Imigrante com “boas intenções”
“Os imigrantes do século XIX eram alemães, italianos, poloneses sem terra. Hoje são senegaleses, haitianos, latino-americanos, africanos deserdados, sem lar e sem pátria”. (Foto: Guilherme Santos/Sul21)

Selvino Heck (*)

“Nós vemos com bons olhos a construção do muro (na fronteira do México com os EUA). Grande parte dos imigrantes não tem boas intenções nem querem fazer o bem dos americanos.” A declaração do presidente Bolsonaro foi feita no mesmo dia em que o presidente dispensou os cidadãos dos EUA da necessidade de visto para viajar ao Brasil. Já os brasileiros que visitarem os EUA continua precisando de visto, que pode ser recusado.

Sou filho, neto, bisneto de imigrantes por parte de pai e de mãe. Só falo alemão até hoje com mamãe, de 92 anos. Aprendi o ‘Vater Unser’- Pai Nosso – em alemão castiço. Os Heck, os Kroth do lado paterno, os Hickmann e Wagner, dos vovós maternos, não tiveram ‘más intenções’ quando vieram ao Brasil no século XIX.

Construíram o Brasil – o Rio Grande do Sul, o município de Venâncio Aires, a Picada Lenz, hoje Linha 17 de Junho, a Vila Santa Emília – com escolas sustentadas por eles próprios, comunidades, rica cultura, valores comunitários de participação e organização, fé –, e depois ainda se espalharam por Santa Catarina, Paraná, Brasil afora, até Argentina e Paraguai.

Agricultores, com a força de suas mãos e braços, e sua sabedoria trazida da Europa, sustentaram com dignidade suas famílias, construíram casas quase fortalezas e suas grossas paredes, resistentes a ventos e tempestades, plantavam e produziam quase tudo que comiam e assim alimentavam seus muitos filhos.

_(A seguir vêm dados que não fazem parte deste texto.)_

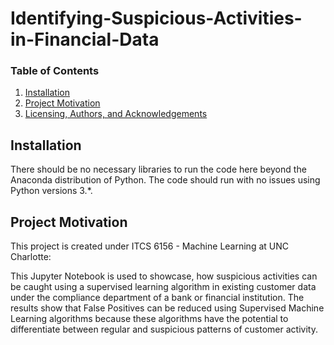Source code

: # Identifying-Suspicious-Activities-in-Financial-Data


 
### Table of Contents

1. [Installation](#installation)
2. [Project Motivation](#motivation)
3. [Licensing, Authors, and Acknowledgements](#licensing) 
<!--3. [File Descriptions](#files)
4. [Results](#results) -->


## Installation <a name="installation"></a>

There should be no necessary libraries to run the code here beyond the Anaconda distribution of Python.  The code should run with no issues using Python versions 3.*.

## Project Motivation<a name="motivation"></a>

This project is created under ITCS 6156 - Machine Learning at UNC Charlotte:

This Jupyter Notebook is used to showcase, how suspicious activities can be caught using a supervised learning algorithm in existing customer data under the compliance department of a bank or financial institution. The results show that False Positives can be reduced using Supervised Machine Learning algorithms because these algorithms have the potential to differentiate between regular and suspicious patterns of customer activity.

Tenho orgulho de minha origem, de ser filho, neto, bisneto de imigrantes. Mas reconheço desde sempre o direito dos índios, desajolados de suas terras – em décadas passadas, seguidamente  encontravam-se objetos indígenas nos bosques e matos na colônia de papai, vovó e vovô , inclusive grandes panelas de barro -, e cuja sobrevivência digna é preciso garantir nos tempos atuais em suas reservas. Bem como dos negros que chegaram escravos e hoje querem, e têm todo direito de ser livres e viverem com dignidade em suas terras.

Felizmente, o México está cobrando explicações de Bolsonaro sobre declarações que agridem imigrantes. “As críticas de Jair Bolsonaro contra a situação dos imigrantes nos EUA, incluindo brasileiras e brasileiros, durante sua viagem ao país, incomodou a diplomacia A informação, divulgada pela coluna de Bela Megale, é que o governo mexicano exigiu esclarecimentos sobre as declarações polêmicas dadas por Bolsonaro em entrevistas concedidas a jornais dos EUA, de que teria vergonha de brasileiros em situação de ilegalidade no país e tem contra imigrantes de modo geral”(Luís Nassif, 01.04.19).

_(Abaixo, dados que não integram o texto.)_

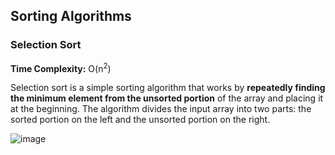 ## Sorting Algorithms

### Selection Sort

**Time Complexity:** O(n<sup>2</sup>)

Selection sort is a simple sorting algorithm that works by **repeatedly finding the minimum element from the unsorted portion** of the array and placing it at the beginning. The algorithm divides the input array into two parts: the sorted portion on the left and the unsorted portion on the right.

![image](https://github.com/abhamedewar/Sorting_Algorithms/assets/20626950/c834ab9b-45f9-404b-8a64-161a79e9ecf3)

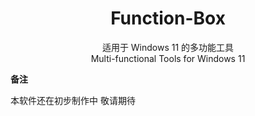 <div align="center">
  
# Function-Box

适用于 Windows 11 的多功能工具                                            
Multi-functional Tools for Windows 11

</div>

**备注**

  <span id="ref1">本软件还在初步制作中 敬请期待</span>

O Papa Francisco também tem se manifestado seguidamente sobre o tema. “O Papa sente muita dor e não entende aqueles que fecham a porta aos imigrantes. ‘Pela cabeça nada, não entendo. Pelo coração, muita dor. Não entendo a insensibilidade. Ou não entendo a injustiça. O ser humano tem que ter um coração aberto’.” (Entrada, canal espanhol ‘la Sexta’, 01.04.19).

Os imigrantes do século XIX eram alemães, italianos, poloneses sem terra. Hoje são senegaleses, haitianos, latino-americanos, africanos deserdados, sem lar e sem pátria. Os imigrantes de hoje em geral são pobres, negros, indígenas. São aqueles que, por algum motivo, relegados em sua terra, mudam de pátria não por opção livre ou vontade. Estão sem saída, caminham sem rumo para onde são acolhidos e, aparentemente, algum futuro se apresenta. Buscam esperança, buscam vida.

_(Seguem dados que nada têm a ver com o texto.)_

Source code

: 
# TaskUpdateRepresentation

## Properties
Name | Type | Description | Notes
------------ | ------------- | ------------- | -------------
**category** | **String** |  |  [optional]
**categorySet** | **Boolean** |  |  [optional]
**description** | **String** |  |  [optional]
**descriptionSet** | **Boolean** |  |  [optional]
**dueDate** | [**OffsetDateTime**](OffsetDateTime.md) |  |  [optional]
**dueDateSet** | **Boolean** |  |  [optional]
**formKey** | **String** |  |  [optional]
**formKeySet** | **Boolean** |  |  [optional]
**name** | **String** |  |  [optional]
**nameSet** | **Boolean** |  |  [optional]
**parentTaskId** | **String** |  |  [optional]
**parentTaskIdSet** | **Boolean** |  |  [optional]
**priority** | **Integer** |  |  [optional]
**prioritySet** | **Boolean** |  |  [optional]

Não quero muro nenhum, nem o da vergonha no México, nem muro separando os povos indígenas, negros e quilombolas, nem muro separando ninguém de ninguém. Sou brasileiro com orgulho, canto o hino nacional, sempre cantei, mesmo quando mal sabia falar português, tomo chimarrão desde que me conheço por gente, sempre torci pela vitoriosa seleção brasileira, desde 1958, com sete anos de idade, ouvindo a vitória de Pelé e companheiros pelo rádio, Rádio Guaíba, junto de papai. Nunca me passou pela cabeça torcer pela seleção alemã, por exemplo, ainda que falasse mais alemão que português. Sou brasileiro da gema desde sempre, amo o Brasil, fui deputado estadual constituinte, não preciso de muros, nunca quis muros. Sou um filho de imigrante de ‘boas intenções’, contribuindo para a construção de uma pátria, de uma Nação com igualdade, justiça, paz e fraternidade.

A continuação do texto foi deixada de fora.